◆ Your task
A single count is required: the lines of the data below in which the word "with" occurs.

◆ Task inputs
☆ ☆ ☆ ☆

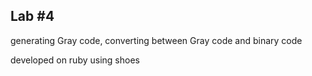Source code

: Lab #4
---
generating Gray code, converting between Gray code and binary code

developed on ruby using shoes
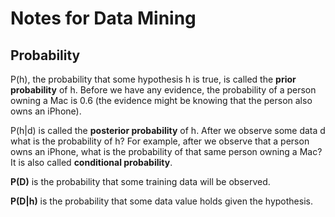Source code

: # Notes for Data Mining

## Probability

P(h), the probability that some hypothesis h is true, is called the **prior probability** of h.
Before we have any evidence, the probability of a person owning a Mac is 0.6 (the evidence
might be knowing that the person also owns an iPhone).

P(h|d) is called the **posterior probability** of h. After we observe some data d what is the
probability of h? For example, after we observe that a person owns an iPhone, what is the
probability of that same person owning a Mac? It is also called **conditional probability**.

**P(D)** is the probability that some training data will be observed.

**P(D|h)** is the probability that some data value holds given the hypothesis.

☆ ☆ ☆ ☆

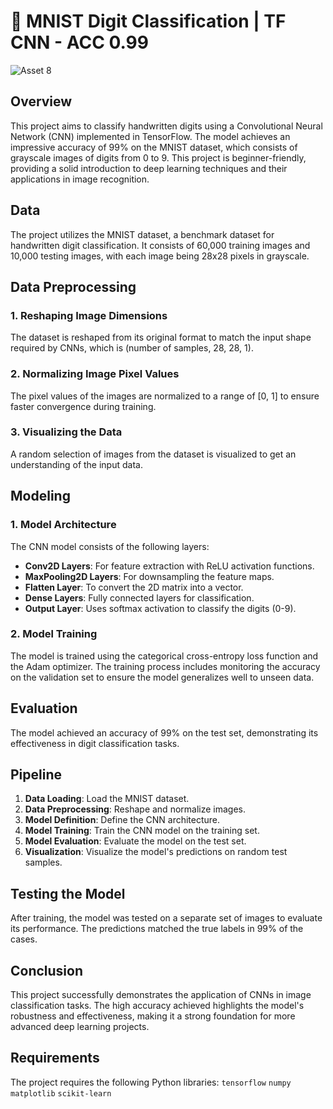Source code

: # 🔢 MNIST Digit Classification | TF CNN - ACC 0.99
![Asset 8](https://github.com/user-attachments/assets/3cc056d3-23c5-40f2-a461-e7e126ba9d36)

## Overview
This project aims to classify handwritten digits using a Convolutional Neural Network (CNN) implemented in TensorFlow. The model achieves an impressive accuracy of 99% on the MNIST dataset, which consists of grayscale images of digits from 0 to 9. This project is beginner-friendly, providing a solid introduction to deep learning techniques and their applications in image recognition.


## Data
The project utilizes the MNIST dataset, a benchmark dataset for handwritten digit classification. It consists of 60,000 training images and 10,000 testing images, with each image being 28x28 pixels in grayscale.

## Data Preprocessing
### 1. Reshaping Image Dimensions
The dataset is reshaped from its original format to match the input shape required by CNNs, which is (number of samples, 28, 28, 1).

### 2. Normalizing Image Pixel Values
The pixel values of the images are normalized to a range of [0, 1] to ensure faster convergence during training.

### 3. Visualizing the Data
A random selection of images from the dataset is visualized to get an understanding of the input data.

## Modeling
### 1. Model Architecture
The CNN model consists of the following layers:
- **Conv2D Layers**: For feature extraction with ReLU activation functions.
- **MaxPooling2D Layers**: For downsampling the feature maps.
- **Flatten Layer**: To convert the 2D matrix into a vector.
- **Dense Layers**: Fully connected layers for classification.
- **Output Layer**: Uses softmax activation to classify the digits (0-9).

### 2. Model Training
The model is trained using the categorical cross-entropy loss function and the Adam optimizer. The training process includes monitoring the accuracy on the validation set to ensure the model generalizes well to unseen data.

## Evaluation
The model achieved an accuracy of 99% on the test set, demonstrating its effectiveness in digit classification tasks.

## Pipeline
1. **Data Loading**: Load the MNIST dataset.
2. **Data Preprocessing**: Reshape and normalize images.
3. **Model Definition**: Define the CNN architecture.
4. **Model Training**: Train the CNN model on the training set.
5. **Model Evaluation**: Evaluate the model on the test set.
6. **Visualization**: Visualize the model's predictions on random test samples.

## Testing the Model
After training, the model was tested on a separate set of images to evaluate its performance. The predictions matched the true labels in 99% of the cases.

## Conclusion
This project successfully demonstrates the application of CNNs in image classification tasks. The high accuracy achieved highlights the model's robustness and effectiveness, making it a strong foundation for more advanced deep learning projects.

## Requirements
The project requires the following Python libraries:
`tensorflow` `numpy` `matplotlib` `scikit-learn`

☆ ☆ ☆ ☆

◆ Solution
2